Concurrent (Parallel) Programming

From NovaOrdis Knowledge Base
Jump to navigation Jump to search

External

Internal

Overview

Concurrency, or concurrent programming, is the management of multiple tasks that exist, and possibly execute, at the same time. "asynchronous" and "threaded" are other terms that are also used to refer to concurrent programming. The difference between concurrency and parallelism is explained in the Concurrecy vs. Parallelism section.

Concurrent programming is becoming more and more important as the hardware executing code comes in form of multiple cores that share the system memory. Moore Law stated that the transistor density on the chip doubles every two years. This observation was true for a while, but processor engineering has reached the limits of what is physically possible when it comes to shrinking transistors. The difficulties are mainly related to power consumptions and temperature dissipation, generically known as the “power wall”.

The relationship between dynamic power consumed by a transistor and percentage of time spent switching (α), capacitance (C), clock frequency (F) and voltage differential (V) is given by the following equation:

P = αCFV2

Smaller transistors have a lower capacitance, so C goes down as the transistor shrinks. Also, Dennard scaling law says that as transistors get smaller, both voltage and current scale downward, so the V2 term scales down in the equation. For constant α, whose maximum and desired value is 1, the dynamic power consumption equation would allow increasing the clock frequency, hence the performance of the processor, as C and V decrease.

However, transistors cannot get smaller than a certain size. One of the reasons is that the voltage has to stay above a specific limit, otherwise the noise would become unmanageable. In consequence, the voltage swings cannot get infinitely small. Thinner insulator layers increase static power leakage. Increasing the clock frequency under these circumstances would mean that the dynamic power consumption goes up, the temperature of the circuit goes up, as not sufficient heat can be dissipated fast enough, and the circuit simply melts.

There is another factor limits the overall system's performance even if the processor frequency could be increased further, and that his the Von Neumann bottleneck: the main memory access is orders of magnitude slower than the processor, so even if the processor is fast, it'll idle waiting for memory access. People work around this by onboarding fast caches on processors.

All these factors determined hardware designers to implement a different scaling strategy: not so much shrinking the transistors in a single but packing more cores per chip. Suddenly, there’s not just one single processor that executes instructions serially, one at a time, but more of them, which can execute instruction in a truly parallel fashion.

This development is what makes concurrent programming very relevant. A core is essentially sequential, so in order to use the system effectively, concurrent programming is necessary. Programs must take advantage of parallel hardware, otherwise the majority of the cores in the processor would idle, so concurrent programming support in the language is very important.
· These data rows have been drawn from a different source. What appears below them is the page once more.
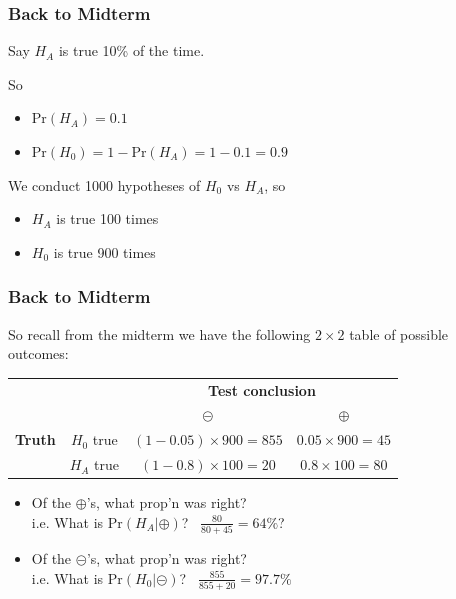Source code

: \documentclass[slides]{beamer}
\newcommand{\prob}{\mbox{Pr}}
\newcommand{\cp}{\oplus}
\newcommand{\cm}{\circleddash}
\begin{document}
\begin{frame}
\frametitle{Back to Midterm}

Say $H_A$ is true 10\% of the time.

\vspace{0.25cm}

So 
\begin{itemize}
\item $\prob(H_A)=0.1$
\item $\prob(H_0) = 1- \prob(H_A) = 1-0.1=0.9$
\end{itemize}
\pause
\vspace{0.25cm}

We conduct 1000 hypotheses of $H_0$ vs $H_A$, so
\begin{itemize}
\item $H_A$ is true 100 times
\item $H_0$ is true 900 times
\end{itemize}



\end{frame}



\begin{frame}
\frametitle{Back to Midterm}

So recall from the midterm we have the following $2 \times 2$ table of possible outcomes:   

\begin{center}
  \begin{tabular}{cc|cc}
     \multicolumn{2}{c}{}  & \multicolumn{2}{c}{\textbf{Test conclusion}} \\ 
     &  & $\cm$ & $\cp$ \\ 
\hline
    \textbf{Truth} & $H_0$ true & $(1-0.05) \times 900 =  855$ & $0.05 \times 900 = 45$ \\
     & $H_A$ true & $(1-0.8)\times 100=20$ & $0.8\times 100= 80$\\ 
    \hline
  \end{tabular}
\end{center}

\begin{itemize}
\pause\item Of the $\cp$'s, what prop'n was right?\\
i.e. What is $\prob(H_A|\cp)$? \ $\frac{80}{80+45} = 64\%$?  
\pause\item Of the $\cm$'s, what prop'n was right?\\
i.e. What is $\prob(H_0|\cm)$? \ $\frac{855}{855+20} = 97.7\%$
\end{itemize}

\end{frame}
\end{document}
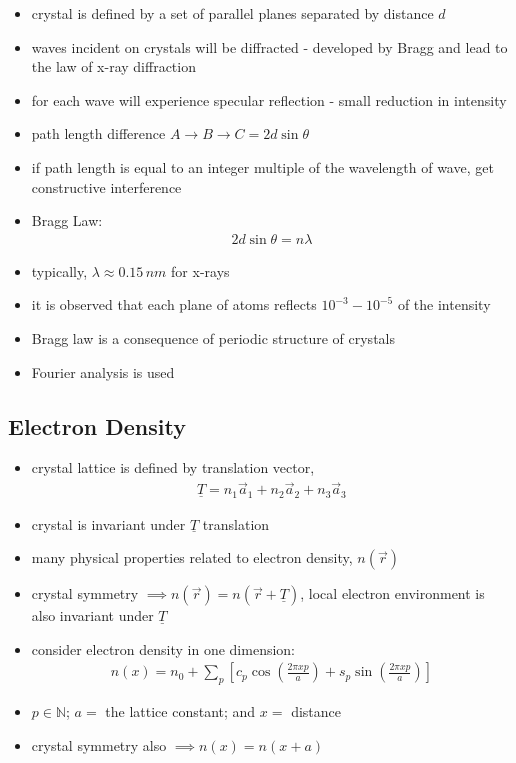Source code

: \documentclass[a4paper,11pt,normalem]{article}
\begin{document}
\begin{itemize}
    \item crystal is defined by a set of parallel planes separated by distance \(d\)
    \item waves incident on crystals will be diffracted - developed by Bragg and lead to the law of x-ray diffraction
    \item for each wave will experience specular reflection - small reduction in intensity
    \item path length difference \(A \to B \to C = 2d\sin\theta\)
    \item if path length is equal to an integer multiple of the wavelength of wave, get constructive interference
    \item Bragg Law:
        \begin{align*}
            2d\sin\theta = n\lambda
        \end{align*}
    \item typically, \(\lambda \approx 0.15\,nm\) for x-rays
    \item it is observed that each plane of atoms reflects \(10^{-3} - 10^{-5}\) of the intensity
    \item Bragg law is a consequence of periodic structure of crystals
    \item Fourier analysis is used
\end{itemize}

\subsection{Electron Density}

\begin{itemize}
    \item crystal lattice is defined by translation vector,
        \begin{align*}
            \underline{T} = n_1\vec{a}_1 + n_2\vec{a}_2 + n_3\vec{a}_3
        \end{align*}
    \item crystal is invariant under \(\underline{T}\) translation
    \item many physical properties related to electron density, \(n(\vec{r})\)
    \item crystal symmetry \(\implies n(\vec{r}) = n(\vec{r} + \underline{T})\), local electron environment is also invariant under \(\underline{T}\)
    \item consider electron density in one dimension:
        \begin{align*}
            n(x) = n_0 + \sum_p \left[c_p\cos\left(\frac{2\pi xp}{a}\right) + s_p\sin\left(\frac{2\pi xp}{a}\right)\right]
        \end{align*}
    \item \(p \in \mathbb{N}\); \(a =\) the lattice constant; and \(x =\) distance
    \item crystal symmetry also \(\implies n(x) = n(x + a)\)
\end{itemize}
\end{document}
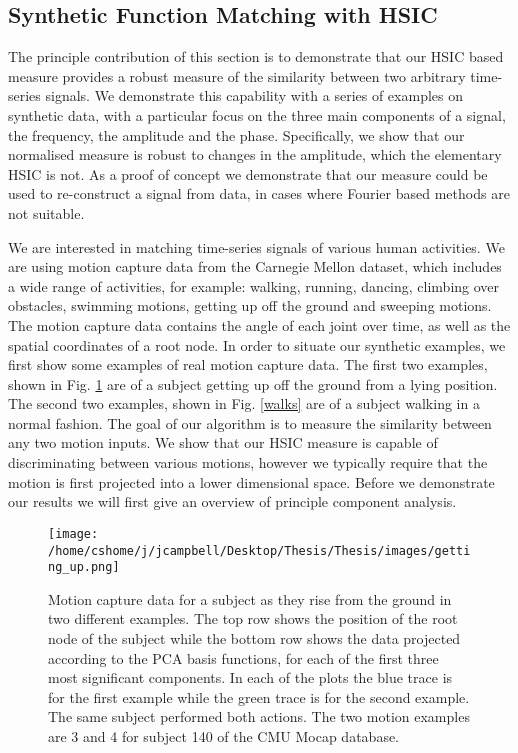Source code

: \subsection{Synthetic Function Matching with HSIC}

The principle contribution of this section is to demonstrate that our HSIC based measure provides a robust measure of the similarity between two arbitrary time-series signals. We demonstrate this capability with a series of examples on synthetic data, with a particular focus on the three main components of a signal, the frequency, the amplitude and the phase. Specifically, we show that our normalised measure is robust to changes in the amplitude, which the elementary HSIC is not. As a proof of concept we demonstrate that our measure could be used to re-construct a signal from data, in cases where Fourier based methods are not suitable. 

We are interested in matching time-series signals of various human activities. We are using motion capture data from the Carnegie Mellon dataset, which includes a wide range of activities, for example: walking, running, dancing, climbing over obstacles, swimming motions, getting up off the ground and sweeping motions. The motion capture data contains the angle of each joint over time, as well as the spatial coordinates of a root node. In order to situate our synthetic examples, we first show some examples of real motion capture data. The first two examples, shown in Fig. \ref{getting_up} are of a subject getting up off the ground from a lying position. The second two examples, shown in Fig. \ref{walks} are of a subject walking in a normal fashion. The goal of our algorithm is to measure the similarity between any two motion inputs. We show that our HSIC measure is capable of discriminating between various motions, however we typically require that the motion is first projected into a lower dimensional space. Before we demonstrate our results we will first give an overview of principle component analysis.

\begin{figure}
\texttt{[image: /home/cshome/j/jcampbell/Desktop/Thesis/Thesis/images/getting\_up.png]}
\caption{Motion capture data for a subject as they rise from the ground in two different examples. The top row shows the position of the root node of the subject while the bottom row shows the data projected according to the PCA basis functions, for each of the first three most significant components. In each of the plots the blue trace is for the first example while the green trace is for the second example. The same subject performed both actions. The two motion examples are 3 and 4 for subject 140 of the CMU Mocap database. \label{getting_up}}
\end{figure}

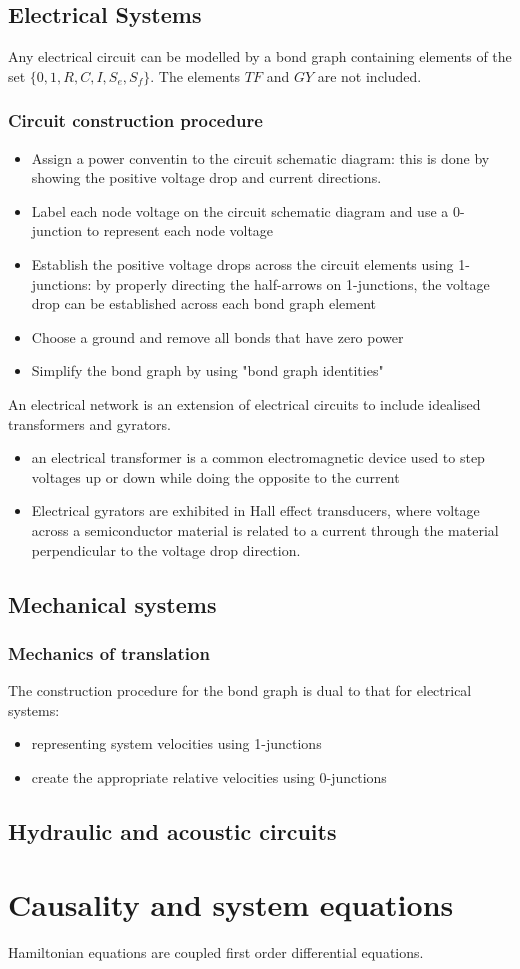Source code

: \documentclass{book}
\begin{document}
\section{Electrical Systems}
Any electrical circuit can be modelled by a bond graph containing elements of the set $\{0,1,R,C,I,S_e,S_f\}$. The elements $TF$ and $GY$ are not included. 
\subsection{Circuit construction procedure}
\begin{itemize}
    \item Assign a power conventin to the circuit schematic diagram: this is done by showing the positive voltage drop and current directions.
    \item Label each node voltage on the circuit schematic diagram and use a 0-junction to represent each node voltage 
    \item Establish the positive voltage drops across the circuit elements using 1-junctions: by properly directing the half-arrows on 1-junctions, the voltage drop can be established across each bond graph element
    \item Choose a ground and remove all bonds that have zero power
    \item Simplify the bond graph by using "bond graph identities"
\end{itemize}
An electrical network is an extension of electrical circuits to include idealised transformers and gyrators.
\begin{itemize}
    \item an electrical transformer is a common electromagnetic device used to step voltages up or down while doing the opposite to the current 
    \item Electrical gyrators are exhibited in Hall effect transducers, where voltage across a semiconductor material is related to a current through the material perpendicular to the voltage drop direction.
\end{itemize}

\section{Mechanical systems}
\subsection{Mechanics of translation}
The construction procedure for the bond graph is dual to that for electrical systems: 
\begin{itemize}
    \item representing system velocities using 1-junctions
    \item create the appropriate relative velocities using 0-junctions
\end{itemize}



\section{Hydraulic and acoustic circuits}





\chapter{Causality and system equations}
Hamiltonian equations are coupled first order differential equations. 
\end{document}
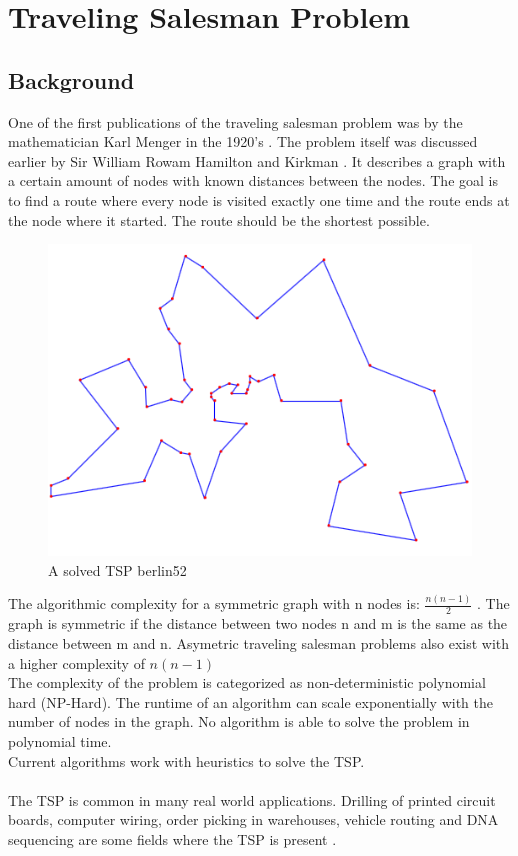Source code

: \chapter{Traveling Salesman Problem}
\label{chap:tsp}
\section{Background}
One of the first publications of the traveling salesman problem was by the mathematician Karl Menger in the 1920's \cite{Applegate}. The problem itself was discussed earlier by Sir William Rowam Hamilton and Kirkman \cite{Matai10}. It describes a graph with a certain amount of nodes with known distances between the nodes. The goal is to find a route where every node is visited exactly one time and the route ends at the node where it started. The route should be the shortest possible.
\begin{figure}[H]
	\includegraphics[]{Images/berlin52.png}
	\caption{A solved TSP berlin52}
	\label{berlin52}
\end{figure}
\newpage
The algorithmic complexity for a symmetric graph with n nodes is: $\frac{n(n-1)}{2}$ \cite{Applegate}.
The graph is symmetric if the distance between two nodes n and m is the same as the distance between m and n. Asymetric traveling salesman problems also exist with a higher complexity of $n(n-1)$\\
The complexity of the problem is categorized as non-deterministic polynomial hard (NP-Hard). The runtime of an algorithm can scale exponentially with the number of nodes in the graph. No algorithm is able to solve the problem in polynomial time.\\
Current algorithms work with heuristics to solve the TSP.\\\\
The TSP is common in many real world applications. Drilling of printed circuit boards, computer wiring, order picking in warehouses, vehicle routing and DNA sequencing are some fields where the TSP is present \cite{Matai10}.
Even though there is research going on into parallel compilers, attempts to automatically parallelize a program are not going very well, which makes the programmer's job to decompose the task so it renders itself to parallel execution.

The performance of a program that executes on multiple core is governed by Amdahl's Law, which says that the gains in performance of such a program are bounded by how much of the program must be written in sequential manner.

Concurrency vs. Parallelism

"Concurrent execution" of two tasks means that the tasks execution overlaps in time. This does not necessarily means that both tasks are executing at the same time. Concurrency can be achieved with serial hardware, such as a processor that executes one instructions at the time. Concurrency can be of course achieved on parallel hardware too.

Concurrent Execution.png

"Parallel execution" means executing two tasks at the same time. Parallelism is only achievable with replicated hardware, usually a multi-core processor. Determining which hardware performs which task is called hardware mapping. Hardware mapping is usually not under the control of the programmer. The completion time for parallel execution is usually shorter than for concurrent execution.

Parallel Execution.png

In concurrent programming, the programmer usually determines which tasks can be executed in parallel, and implements communication and synchronization between tasks, using programming languages primitives and patterns. The programmer does not decide which tasks will be performed in parallel and they don't specify the hardware mapping. That is left to the programming language runtime scheduler and to the O/S. Internally, concurrency is implemented by interleaving instructions from different threads of executions. Note that the interleaving of the instructions happens at machine code level, not at the programming language statement level.

Concurrency improves performance even without parallelism. This is because tasks usually wait for some event (over network, for example) and concurrent programming helps to preempt that task and use the processor for other tasks that are ready for compute. Concurrency can help to "hide latency". Also, done correctly, concurrency provides ways to structure the program to make it easy to understand and scalable.

For problems that can be resolved in concurrent manner, it is recommended to write the application so that it can scale horizontally, which means running instances of the program, or subroutines, on more cores in parallel. If done correctly, this increases resource utilization and the performance of the program.

Atomicity

When something is considered atomic, or has the property of atomicity, this means that within the context that it is operating, it is indivisible or uninterruptible. These terms mean that within the defined context, something that is atomic will happen in its entirety without anything else happening in that context simultaneously.

The context is important. Something that can be atomic in the context of a thread may not be atomic in the context of a process, which is executed on multiple threads. In other words, the atomicity of an operation ca change depending on the currently defined scope.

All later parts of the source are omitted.